Supplied data:
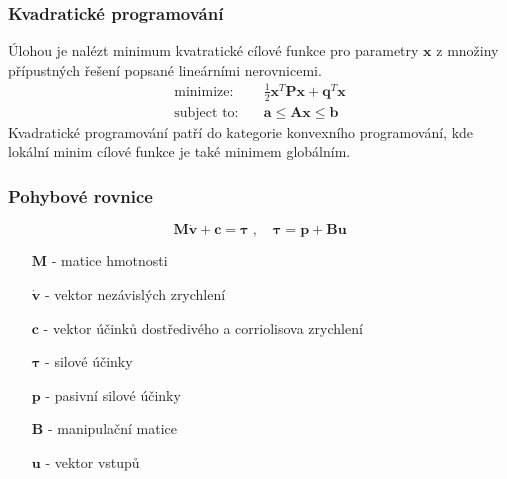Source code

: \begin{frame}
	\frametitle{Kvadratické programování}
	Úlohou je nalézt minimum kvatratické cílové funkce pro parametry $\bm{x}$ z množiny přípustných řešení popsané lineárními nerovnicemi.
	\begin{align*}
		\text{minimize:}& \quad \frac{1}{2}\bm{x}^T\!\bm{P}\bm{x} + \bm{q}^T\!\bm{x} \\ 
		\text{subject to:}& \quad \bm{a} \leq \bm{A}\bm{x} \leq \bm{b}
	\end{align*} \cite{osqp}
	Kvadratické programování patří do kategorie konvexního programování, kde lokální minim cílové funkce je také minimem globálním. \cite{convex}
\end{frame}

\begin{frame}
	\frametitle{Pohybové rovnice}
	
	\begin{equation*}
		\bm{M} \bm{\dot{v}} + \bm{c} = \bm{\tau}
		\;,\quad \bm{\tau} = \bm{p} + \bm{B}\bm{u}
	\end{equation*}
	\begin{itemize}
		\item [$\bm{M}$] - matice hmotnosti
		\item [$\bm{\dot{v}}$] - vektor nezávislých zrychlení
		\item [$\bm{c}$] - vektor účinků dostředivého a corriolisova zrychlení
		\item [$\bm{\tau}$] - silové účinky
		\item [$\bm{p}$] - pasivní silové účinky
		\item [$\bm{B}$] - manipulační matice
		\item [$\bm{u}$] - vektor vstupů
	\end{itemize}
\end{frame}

...

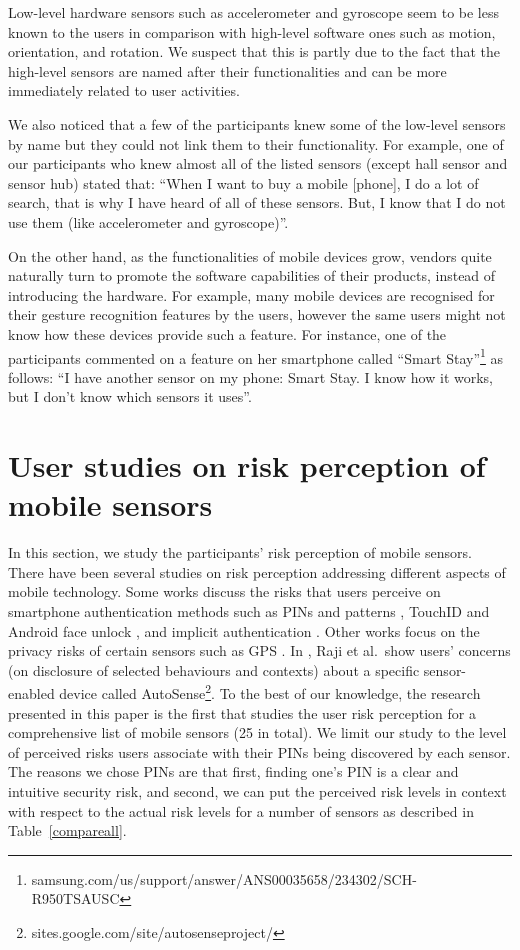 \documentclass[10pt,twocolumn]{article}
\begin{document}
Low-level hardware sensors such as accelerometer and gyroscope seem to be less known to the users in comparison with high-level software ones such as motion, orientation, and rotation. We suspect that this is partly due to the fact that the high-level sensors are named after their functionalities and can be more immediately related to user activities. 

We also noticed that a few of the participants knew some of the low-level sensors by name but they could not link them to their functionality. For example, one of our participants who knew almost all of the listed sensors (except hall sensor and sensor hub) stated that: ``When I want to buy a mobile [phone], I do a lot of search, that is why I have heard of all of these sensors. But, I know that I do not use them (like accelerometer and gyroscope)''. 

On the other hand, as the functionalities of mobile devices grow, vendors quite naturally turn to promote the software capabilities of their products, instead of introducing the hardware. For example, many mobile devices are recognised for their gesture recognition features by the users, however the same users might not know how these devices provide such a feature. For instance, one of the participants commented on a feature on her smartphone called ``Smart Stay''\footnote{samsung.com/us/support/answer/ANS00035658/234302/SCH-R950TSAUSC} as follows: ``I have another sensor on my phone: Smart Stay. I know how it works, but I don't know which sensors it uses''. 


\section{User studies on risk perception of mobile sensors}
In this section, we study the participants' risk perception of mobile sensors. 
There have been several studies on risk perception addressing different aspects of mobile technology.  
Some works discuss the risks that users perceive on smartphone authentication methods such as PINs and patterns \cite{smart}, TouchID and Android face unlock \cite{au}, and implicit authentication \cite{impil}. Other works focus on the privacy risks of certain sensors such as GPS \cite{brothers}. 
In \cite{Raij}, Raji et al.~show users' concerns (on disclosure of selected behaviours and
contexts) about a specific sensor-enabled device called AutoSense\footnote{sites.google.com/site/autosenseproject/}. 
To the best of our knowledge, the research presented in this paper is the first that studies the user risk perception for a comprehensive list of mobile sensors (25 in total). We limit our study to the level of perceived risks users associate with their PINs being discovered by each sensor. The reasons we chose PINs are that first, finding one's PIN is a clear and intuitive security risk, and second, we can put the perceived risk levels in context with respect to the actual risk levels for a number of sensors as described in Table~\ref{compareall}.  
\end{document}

What needs to be done: Find every line in the records that uses the string "footnote", then copy it.

Written answer:
On the other hand, as the functionalities of mobile devices grow, vendors quite naturally turn to promote the software capabilities of their products, instead of introducing the hardware. For example, many mobile devices are recognised for their gesture recognition features by the users, however the same users might not know how these devices provide such a feature. For instance, one of the participants commented on a feature on her smartphone called ``Smart Stay''\footnote{samsung.com/us/support/answer/ANS00035658/234302/SCH-R950TSAUSC} as follows: ``I have another sensor on my phone: Smart Stay. I know how it works, but I don't know which sensors it uses''. 
contexts) about a specific sensor-enabled device called AutoSense\footnote{sites.google.com/site/autosenseproject/}. 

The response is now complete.